Case: Do you want help selecting a case and if so, how big do you want it?
just a mid sized case, don't need eyecandy, but decent cooling

Accessories: Do you want a keyboard, mouse, or other items included?
negative, no need for keyboard, mouse, monitor

Recycled Components: Will you be reusing any components you already have?
just the above listed periphreals

Monitor: If you want a monitor, what size do you want and should it be widescreen?
none

Stores: Do you have any online stores that you prefer to purchase from?
newegg, clubit, zipzoomfly, frys

Location: What country do you live in? 
usa.


----------



## patriothntr (May 29, 2008)

I put something together down below...there's no case, but the total cost is $705 plus shipping from newegg, so you can throw a cheaper one in no problem (~$50 range or so). If you have a few extra bucks, I might also go for a stepped up graphics card. 

Hope this helps...

http://www.newegg.com/Product/Product.aspx?Item=N82E16832116204

http://www.newegg.com/Product/Product.aspx?Item=N82E16819115032

http://www.newegg.com/Product/Product.aspx?Item=N82E16813128337

http://www.newegg.com/Product/Product.aspx?Item=N82E16820231098

http://www.newegg.com/Product/Product.aspx?Item=N82E16817151027

http://www.newegg.com/Product/Product.aspx?Item=N82E16814145151

http://www.newegg.com/Product/Product.aspx?Item=N82E16822148318

http://www.newegg.com/Product/Product.aspx?Item=N82E16827136142


----------



## emosun (Oct 4, 2006)

I would change the psu and os on that setup. Go with brands like antec , thermaltake , corsair , or silverstone. And with an 8800 you will need a 650w or higher.

Also just go with 64bit xp. It'll will run faster. Theres nothing that vista really has to offer. Also its being replaced by windows 7.


----------



## Wrench97 (May 10, 2008)

Maybe go with a Sata hard dive instead of the IDE.


----------



## patriothntr (May 29, 2008)

Good catch wrench97, I meant to pick a SATA HDD, was going quick and picked the wrong one...Definitely want a SATA...
http://www.newegg.com/Product/Product.aspx?Item=N82E16822148317

emosun, the PSU is quite a good choice for a 9600GT...and it will definitely run a 8800gt as well...heck, it'll pull a 9800gx2. Seasonic is a top name in the industry, and is the maker of many of the antec and corsair PSUs (in other words, you're going straight to the source with Seasonic). The selected PSU also happens to be 88% efficient, meaning it runs cooler and with more straight power to the components. 
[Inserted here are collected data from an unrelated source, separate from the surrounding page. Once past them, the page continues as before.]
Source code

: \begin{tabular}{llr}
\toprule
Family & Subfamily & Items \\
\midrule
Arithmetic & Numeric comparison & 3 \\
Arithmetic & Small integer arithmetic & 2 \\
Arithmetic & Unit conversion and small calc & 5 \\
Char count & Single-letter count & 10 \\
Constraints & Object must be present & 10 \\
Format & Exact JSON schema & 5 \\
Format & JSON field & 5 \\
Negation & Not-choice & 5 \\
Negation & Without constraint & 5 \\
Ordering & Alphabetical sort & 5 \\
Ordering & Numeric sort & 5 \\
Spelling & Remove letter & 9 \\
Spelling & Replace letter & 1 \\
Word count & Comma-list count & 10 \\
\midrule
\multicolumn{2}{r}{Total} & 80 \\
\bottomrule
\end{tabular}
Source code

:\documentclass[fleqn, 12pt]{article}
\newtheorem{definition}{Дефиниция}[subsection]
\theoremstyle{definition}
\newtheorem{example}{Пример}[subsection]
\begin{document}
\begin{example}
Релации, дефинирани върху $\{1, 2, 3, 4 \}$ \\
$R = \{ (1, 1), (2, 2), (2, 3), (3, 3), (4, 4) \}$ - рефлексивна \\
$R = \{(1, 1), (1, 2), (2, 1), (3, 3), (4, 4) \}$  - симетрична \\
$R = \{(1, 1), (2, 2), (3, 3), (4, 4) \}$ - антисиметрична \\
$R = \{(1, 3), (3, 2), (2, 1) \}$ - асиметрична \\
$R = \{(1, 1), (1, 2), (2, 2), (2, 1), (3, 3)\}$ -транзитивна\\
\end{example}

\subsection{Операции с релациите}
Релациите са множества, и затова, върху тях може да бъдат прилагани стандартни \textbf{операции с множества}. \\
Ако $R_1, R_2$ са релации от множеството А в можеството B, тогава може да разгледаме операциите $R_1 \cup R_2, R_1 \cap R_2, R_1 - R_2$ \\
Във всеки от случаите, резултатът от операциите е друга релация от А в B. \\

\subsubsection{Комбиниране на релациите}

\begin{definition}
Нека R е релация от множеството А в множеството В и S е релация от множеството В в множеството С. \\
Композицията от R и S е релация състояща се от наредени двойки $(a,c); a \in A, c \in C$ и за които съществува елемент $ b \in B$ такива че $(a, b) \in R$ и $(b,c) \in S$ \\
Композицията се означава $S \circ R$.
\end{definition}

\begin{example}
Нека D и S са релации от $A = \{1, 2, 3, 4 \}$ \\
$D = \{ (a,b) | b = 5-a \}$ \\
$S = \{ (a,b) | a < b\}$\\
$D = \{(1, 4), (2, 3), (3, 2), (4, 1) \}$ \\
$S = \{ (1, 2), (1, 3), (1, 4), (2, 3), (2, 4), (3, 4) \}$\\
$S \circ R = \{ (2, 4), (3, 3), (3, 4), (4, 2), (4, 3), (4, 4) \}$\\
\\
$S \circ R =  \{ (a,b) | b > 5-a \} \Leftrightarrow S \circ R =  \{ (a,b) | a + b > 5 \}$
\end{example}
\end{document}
As far as the OS, that's user choice...I find XP 64 to be Server 2003...aka no drivers for anything...I think Vista is much more polished than XP 64. 

Sorry again about the HDD...you really do want SATA...

~P


----------



## Wrench97 (May 10, 2008)

Seasonic makes a good PSU however I much prefer a high amp single rail over multi rail supplies. It just makes the build easier without having to worry about balancing the load on the rails.


----------



## Wrench97 (May 10, 2008)

Links to the Multi vs Single rail debate.

http://www.maximumpc.com/article/single_rail_versus_multi_rail_power_supplies

http://www.computerpoweruser.com/ed...rticle=articles/archive/c0705/31c05/31c05.asp


----------



## patriothntr (May 29, 2008)

Interesting read...though the second appeared to be subscription only...


----------



## Wrench97 (May 10, 2008)

I don't know why since I don't have a subscriptions to that site.:4-dontkno


----------